Well it was nice but he def wasn't the guy!
_Posted via Mobile Device_


----------



## Paradise (Dec 16, 2011)

KU Rose, I remember just starting to date. It was scary, kind of fun at times, but awkward at others. I really didn't understand who I was at the time. Now I'm really solid with myself but am kind of choosing not to date. Kind of strange. 

I have a feeling you live too far from me but if you were close I'd take you out!!! Judging by your name I'm not sure we'd get along though!!!!!


----------



## Freak On a Leash (Feb 19, 2010)

Paradise said:


> Judging by your name I'm not sure we'd get along though!!!!!


I'm not getting that? What does "KU" stand for anyway? :scratchhead: 

So, he might not be "The One" but did you have a good time? That's what counts!


----------



## swetecynamome (Feb 15, 2013)

It didn't work out but you are in the game and still in the game I'm assuming. That counts for a lot.


----------



## Paradise (Dec 16, 2011)

Freak On a Leash said:


> I'm not getting that? What does "KU" stand for anyway? :scratchhead:
> 
> So, he might not be "The One" but did you have a good time? That's what counts!


Well, teaches me to post after a bottle of wine!!!! :rofl:

I know what I meant but that's ok. We all think people can read minds when we're a bit tipsy!!!


----------



## mrstj4sho88 (Sep 5, 2012)

*I wish you luck with your dating.* :smthumbup::smthumbup:


----------



## mrstj4sho88 (Sep 5, 2012)

Paradise said:


> Well, teaches me to post after a bottle of wine!!!! :rofl:
> 
> I know what I meant but that's ok. We all think people can read minds when we're a bit tipsy!!!



*What is the name of that wine? :rofl:*


----------



## NoWhere (Oct 2, 2012)

ku1980rose said:


> Well it was nice but he def wasn't the guy!
> _Posted via Mobile Device_


Well as long as you go out and have some fun that's all that matters.
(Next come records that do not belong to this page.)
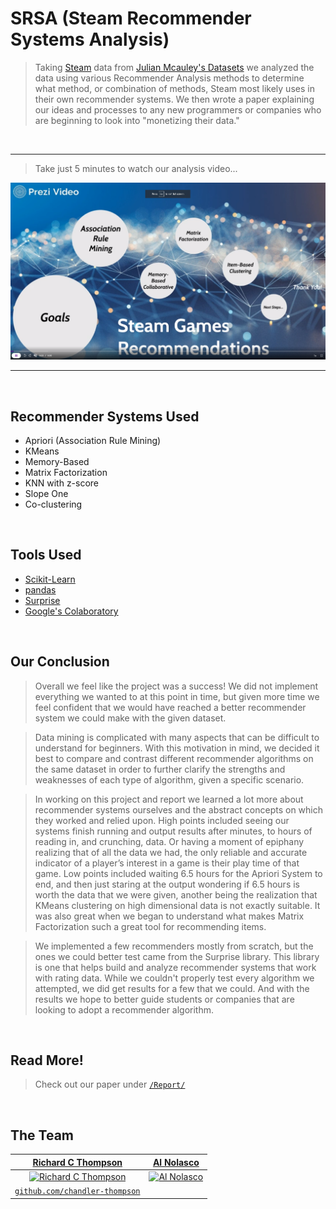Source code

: # SRSA (Steam Recommender Systems Analysis)
> Taking <a href="https://store.steampowered.com/">Steam</a> data from <a href="https://cseweb.ucsd.edu/~jmcauley/datasets.html#steam_data">Julian Mcauley's Datasets</a> we analyzed the data using various Recommender Analysis methods to determine what method, or combination of methods, Steam most likely uses in their own recommender systems. We then wrote a paper explaining our ideas and processes to any new programmers or companies who are beginning to look into "monetizing their data."

<br>

---

> Take just 5 minutes to watch our analysis video...

[![SRSA Video](https://github.com/Chandler-Thompson/SRSA/blob/master/Report/PreziVideoPicture.png?raw=true)](https://prezi.com/v/jpnsimqigwam/untitled-video/)

---

<br>

## Recommender Systems Used
- Apriori (Association Rule Mining)
- KMeans
- Memory-Based
- Matrix Factorization
- KNN with z-score
- Slope One
- Co-clustering

<br>

## Tools Used
- <a href="https://scikit-learn.org/stable/">Scikit-Learn</a>
- <a href="https://pandas.pydata.org/">pandas</a>
- <a href="http://surpriselib.com/">Surprise</a>
- <a href="https://colab.research.google.com/notebooks/intro.ipynb#">Google's Colaboratory</a>

<br>

## Our Conclusion
> Overall we feel like the project was a success! We did not implement everything we wanted to at this point in time, but given more time we feel confident that we would have reached a better recommender system we could make with the given dataset. 

> Data mining is complicated with many aspects that can be difficult to understand for beginners. With this motivation in mind, we decided it best to compare and contrast different recommender algorithms on the same dataset in order to further clarify the strengths and weaknesses of each type of algorithm, given a specific scenario. 

> In working on this project and report we learned a lot more about recommender systems ourselves and the abstract concepts on which they worked and relied upon. High points included seeing our systems finish running and output results after minutes, to hours of reading in, and crunching, data. Or having a moment of epiphany realizing that of all the data we had, the only reliable and accurate indicator of a player’s interest in a game is their play time of that game. Low points included waiting 6.5 hours for the Apriori System to end, and then just staring at the output wondering if 6.5 hours is worth the data that we were given, another being the realization that KMeans clustering on high dimensional data is not exactly suitable. It was also great when we began to understand what makes Matrix Factorization such a great tool for recommending items.

> We implemented a few recommenders mostly from scratch, but the ones we could better test came from the Surprise library. This library is one that helps build and analyze recommender systems that work with rating data. While we couldn't properly test every algorithm we attempted, we did get results for a few that we could. And with the results we hope to better guide students or companies that are looking to adopt a recommender algorithm.

<br>

## Read More!
> Check out our paper under <a href="Report/Final Report.pdf">`/Report/`</a>

<br>

## The Team
| <a href="https://www.linkedin.com/in/richard-c-thompson/" target="_blank">**Richard C Thompson**</a> | <a href="https://www.linkedin.com/in/alfredo-nolasco/" target="_blank">**Al Nolasco**</a> |
| :---: |:---:|
| [![Richard C Thompson](https://avatars0.githubusercontent.com/u/6445925?s=200&u=edcfd7115ca072e0ab9eff05302af7b711715941&v=4)](https://www.linkedin.com/in/richard-c-thompson/)    | [![Al Nolasco](https://media-exp1.licdn.com/dms/image/C4D03AQEJP1jVN84w-w/profile-displayphoto-shrink_200_200/0?e=1596067200&v=beta&t=BANexZYHVZ5xDuuT0OL95B2SoqDtGZmvWKa2bPfgEgI)](https://www.linkedin.com/in/alfredo-nolasco/) |
| <a href="http://github.com/chandler-thompson" target="_blank">`github.com/chandler-thompson`</a> |  |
Plus think of it as dating experience. The more people you meet the better you will get at it. You will find that special someone someday and in the meantime have fun just meeting people and going out.


----------



## ku1980rose (Sep 7, 2010)

Yeah, it was ok. It was difficult to have a conversation with him, though. He didn't talk much and then interrupted me when I was saying something. I think he thought it went well, but I'm not really interested in a second date and will tell him that when he asks. But, it was nice to get out.


----------



## NoWhere (Oct 2, 2012)

Well better luck next time. Sometimes you just won't hit it off, but when you do it will take no real effort to do so on either part. You will know when that happens.
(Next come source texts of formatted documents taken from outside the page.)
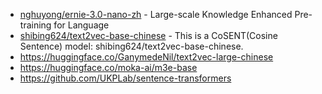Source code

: - [nghuyong/ernie-3.0-nano-zh](https://huggingface.co/nghuyong/ernie-3.0-nano-zh) - Large-scale Knowledge Enhanced Pre-training for Language
- [shibing624/text2vec-base-chinese](https://huggingface.co/shibing624/text2vec-base-chinese) - This is a CoSENT(Cosine Sentence) model: shibing624/text2vec-base-chinese.
- https://huggingface.co/GanymedeNil/text2vec-large-chinese
- https://huggingface.co/moka-ai/m3e-base
- https://github.com/UKPLab/sentence-transformers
after talking to a bunch of people I finally broke down and met someone Friday. We hit it off pretty good and that's all I will say. Lets just say I should know better then what I allowed to happen, but I'm still seeing her.


----------



## Homemaker_Numero_Uno (Jan 18, 2011)

I still can't figure out what KU stands for. 
I am soooooo clueless.


----------



## EnjoliWoman (Jul 2, 2012)

Kentucky University? Kansas University?


----------



## Homemaker_Numero_Uno (Jan 18, 2011)

EnjoliWoman said:


> Kentucky University? Kansas University?


Your guess is as good as mine.
Someone seemed sheepish that they hadn't 'got it' so I am sure it's the case that I am absolutely clueless and will amazed when I find out. Especially if it's obvious.


----------



## COGypsy (Aug 12, 2010)

KU is the University of Kansas. Miss Rose is a Jayhawk, but we love her anyway 




At least when it's not football season!!


----------



## Freak On a Leash (Feb 19, 2010)

I was thinking Kentucky. Ah, well I can believe that she lives in the middle of nowhere. I drove though Kansas once...Not much there.


----------



## Paradise (Dec 16, 2011)

Yep...Those chicken hawks are the worst kind! 
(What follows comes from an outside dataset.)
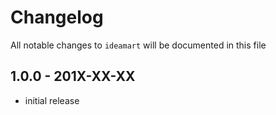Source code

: # Changelog

All notable changes to `ideamart` will be documented in this file

## 1.0.0 - 201X-XX-XX

- initial release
Just messing with ya, Rose. I'll quit hijacking your thread now so you can tell us about your dates. Some of us have to live vicariously through those who actually go on dates on here!!!


----------



## SlowlyGettingWiser (Apr 7, 2012)

I met up with a guy last week for a coffee date (first one in 23 years). It was okay; but I think he was TOO laid-back. Doubt we'll get together again, he didn't seem in a hurry either.

Will meet another guy from internet this Friday night. Then am having dinner with a former colleague (totally non-romantic) on Saturday night. THAT will at least be less stressful than the 'coffee dates'.

Good luck ku-rose!


----------



## ku1980rose (Sep 7, 2010)

I'm here! Yes, it is the Kansas Jayhawks! Love them! 

Well, my laptop is still out of order, but I have warranty and Dell is sending me a box this week. They will put in a new hard drive and I should have it back in 10 days max. So, that's a good deal!

Went on a second date with this guy. He was nice, so I thought I'd give him a second chance. He won't get a third! lol

He's just kind of weird. And we will be talking, and he'll just interrupt me and change the subject.

Then, I told him about my nephew who plays in band at school and he laughed at that, like "what a geek". That ticked me off. 

I won't be seeing him again. We didn't hit it off, although he seems to think we did. He's just kind of strange. Not sure how to explain it.


----------



## SlowlyGettingWiser (Apr 7, 2012)

Wow, that's so RUDE! Maybe he's got one of those syndrome's where he's lacking in some of the social skills; or maybe he's just an IDIOT! 

The first coffee-date guy seemed kind of dismissive that I'm not an atheist like him. Like, I'm not "evolved" enough to see the light...what's wrong with me. It was subtle, but I felt it. I thought, "Hey, buddy, every one is entitled to take their path wherever it's going; and they're NOT ALL leading to the same destination as YOURS!"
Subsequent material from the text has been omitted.